■ INFORMATION:
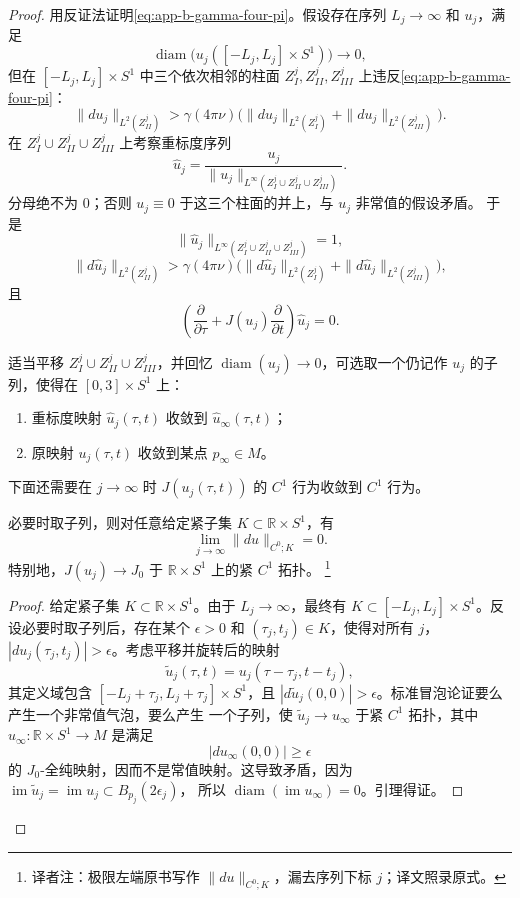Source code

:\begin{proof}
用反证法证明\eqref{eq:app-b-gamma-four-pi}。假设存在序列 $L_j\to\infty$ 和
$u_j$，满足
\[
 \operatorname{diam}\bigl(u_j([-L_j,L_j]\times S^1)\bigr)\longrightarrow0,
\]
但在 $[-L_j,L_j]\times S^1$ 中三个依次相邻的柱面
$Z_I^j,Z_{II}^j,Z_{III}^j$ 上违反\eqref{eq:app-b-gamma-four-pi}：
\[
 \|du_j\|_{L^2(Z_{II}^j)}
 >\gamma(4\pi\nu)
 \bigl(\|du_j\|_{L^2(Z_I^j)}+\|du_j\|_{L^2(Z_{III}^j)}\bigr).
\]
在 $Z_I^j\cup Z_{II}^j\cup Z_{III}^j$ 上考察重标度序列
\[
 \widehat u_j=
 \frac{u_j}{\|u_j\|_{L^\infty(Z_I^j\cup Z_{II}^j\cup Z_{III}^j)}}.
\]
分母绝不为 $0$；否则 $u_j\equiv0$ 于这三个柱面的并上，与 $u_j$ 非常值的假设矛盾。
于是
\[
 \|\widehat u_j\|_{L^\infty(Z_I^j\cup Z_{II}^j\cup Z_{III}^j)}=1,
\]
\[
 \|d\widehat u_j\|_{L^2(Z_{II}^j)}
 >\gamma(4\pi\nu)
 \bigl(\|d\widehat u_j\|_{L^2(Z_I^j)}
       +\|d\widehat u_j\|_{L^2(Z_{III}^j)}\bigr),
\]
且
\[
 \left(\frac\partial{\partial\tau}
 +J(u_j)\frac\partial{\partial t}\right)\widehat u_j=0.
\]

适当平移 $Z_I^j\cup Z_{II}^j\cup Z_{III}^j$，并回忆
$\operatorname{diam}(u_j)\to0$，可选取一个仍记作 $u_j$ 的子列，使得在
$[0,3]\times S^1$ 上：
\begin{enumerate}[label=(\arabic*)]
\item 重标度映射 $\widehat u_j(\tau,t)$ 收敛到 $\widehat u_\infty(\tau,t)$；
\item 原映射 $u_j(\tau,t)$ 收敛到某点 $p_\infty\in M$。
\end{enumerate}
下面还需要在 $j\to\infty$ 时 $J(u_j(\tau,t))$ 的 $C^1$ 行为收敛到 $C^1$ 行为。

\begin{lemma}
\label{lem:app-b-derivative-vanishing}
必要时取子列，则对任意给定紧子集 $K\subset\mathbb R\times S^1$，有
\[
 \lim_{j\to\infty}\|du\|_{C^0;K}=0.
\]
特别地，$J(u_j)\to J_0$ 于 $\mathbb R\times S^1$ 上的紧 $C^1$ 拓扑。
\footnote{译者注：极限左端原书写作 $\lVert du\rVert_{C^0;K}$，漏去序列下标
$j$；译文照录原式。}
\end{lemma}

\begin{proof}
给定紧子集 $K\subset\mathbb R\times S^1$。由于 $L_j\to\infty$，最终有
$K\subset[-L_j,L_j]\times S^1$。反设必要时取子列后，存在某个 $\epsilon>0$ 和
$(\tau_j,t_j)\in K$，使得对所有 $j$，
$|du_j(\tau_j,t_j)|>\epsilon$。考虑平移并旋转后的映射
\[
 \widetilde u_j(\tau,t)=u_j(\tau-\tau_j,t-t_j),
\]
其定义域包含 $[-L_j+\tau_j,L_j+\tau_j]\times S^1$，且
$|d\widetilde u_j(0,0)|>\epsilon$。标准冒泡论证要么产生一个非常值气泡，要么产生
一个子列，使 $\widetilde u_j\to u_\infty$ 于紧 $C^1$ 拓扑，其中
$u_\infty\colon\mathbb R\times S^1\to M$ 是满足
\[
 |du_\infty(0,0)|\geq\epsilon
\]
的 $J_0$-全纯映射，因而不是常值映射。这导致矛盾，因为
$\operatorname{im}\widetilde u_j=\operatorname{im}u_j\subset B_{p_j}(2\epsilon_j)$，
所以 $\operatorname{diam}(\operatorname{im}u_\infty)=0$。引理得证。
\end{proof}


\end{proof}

■ WHAT NEEDS TO BE DONE:
Leave out the pictures and copy every record above exactly.

■ RESULT:
Source code

:\begin{proof}
用反证法证明\eqref{eq:app-b-gamma-four-pi}。假设存在序列 $L_j\to\infty$ 和
$u_j$，满足
\[
 \operatorname{diam}\bigl(u_j([-L_j,L_j]\times S^1)\bigr)\longrightarrow0,
\]
但在 $[-L_j,L_j]\times S^1$ 中三个依次相邻的柱面
$Z_I^j,Z_{II}^j,Z_{III}^j$ 上违反\eqref{eq:app-b-gamma-four-pi}：
\[
 \|du_j\|_{L^2(Z_{II}^j)}
 >\gamma(4\pi\nu)
 \bigl(\|du_j\|_{L^2(Z_I^j)}+\|du_j\|_{L^2(Z_{III}^j)}\bigr).
\]
在 $Z_I^j\cup Z_{II}^j\cup Z_{III}^j$ 上考察重标度序列
\[
 \widehat u_j=
 \frac{u_j}{\|u_j\|_{L^\infty(Z_I^j\cup Z_{II}^j\cup Z_{III}^j)}}.
\]
分母绝不为 $0$；否则 $u_j\equiv0$ 于这三个柱面的并上，与 $u_j$ 非常值的假设矛盾。
于是
\[
 \|\widehat u_j\|_{L^\infty(Z_I^j\cup Z_{II}^j\cup Z_{III}^j)}=1,
\]
\[
 \|d\widehat u_j\|_{L^2(Z_{II}^j)}
 >\gamma(4\pi\nu)
 \bigl(\|d\widehat u_j\|_{L^2(Z_I^j)}
       +\|d\widehat u_j\|_{L^2(Z_{III}^j)}\bigr),
\]
且
\[
 \left(\frac\partial{\partial\tau}
 +J(u_j)\frac\partial{\partial t}\right)\widehat u_j=0.
\]

适当平移 $Z_I^j\cup Z_{II}^j\cup Z_{III}^j$，并回忆
$\operatorname{diam}(u_j)\to0$，可选取一个仍记作 $u_j$ 的子列，使得在
$[0,3]\times S^1$ 上：
\begin{enumerate}[label=(\arabic*)]
\item 重标度映射 $\widehat u_j(\tau,t)$ 收敛到 $\widehat u_\infty(\tau,t)$；
\item 原映射 $u_j(\tau,t)$ 收敛到某点 $p_\infty\in M$。
\end{enumerate}
下面还需要在 $j\to\infty$ 时 $J(u_j(\tau,t))$ 的 $C^1$ 行为收敛到 $C^1$ 行为。

\begin{lemma}
\label{lem:app-b-derivative-vanishing}
必要时取子列，则对任意给定紧子集 $K\subset\mathbb R\times S^1$，有
\[
 \lim_{j\to\infty}\|du\|_{C^0;K}=0.
\]
特别地，$J(u_j)\to J_0$ 于 $\mathbb R\times S^1$ 上的紧 $C^1$ 拓扑。
\footnote{译者注：极限左端原书写作 $\lVert du\rVert_{C^0;K}$，漏去序列下标
$j$；译文照录原式。}
\end{lemma}

\begin{proof}
给定紧子集 $K\subset\mathbb R\times S^1$。由于 $L_j\to\infty$，最终有
$K\subset[-L_j,L_j]\times S^1$。反设必要时取子列后，存在某个 $\epsilon>0$ 和
$(\tau_j,t_j)\in K$，使得对所有 $j$，
$|du_j(\tau_j,t_j)|>\epsilon$。考虑平移并旋转后的映射
\[
 \widetilde u_j(\tau,t)=u_j(\tau-\tau_j,t-t_j),
\]
其定义域包含 $[-L_j+\tau_j,L_j+\tau_j]\times S^1$，且
$|d\widetilde u_j(0,0)|>\epsilon$。标准冒泡论证要么产生一个非常值气泡，要么产生
一个子列，使 $\widetilde u_j\to u_\infty$ 于紧 $C^1$ 拓扑，其中
$u_\infty\colon\mathbb R\times S^1\to M$ 是满足
\[
 |du_\infty(0,0)|\geq\epsilon
\]
的 $J_0$-全纯映射，因而不是常值映射。这导致矛盾，因为
$\operatorname{im}\widetilde u_j=\operatorname{im}u_j\subset B_{p_j}(2\epsilon_j)$，
所以 $\operatorname{diam}(\operatorname{im}u_\infty)=0$。引理得证。
\end{proof}


\end{proof}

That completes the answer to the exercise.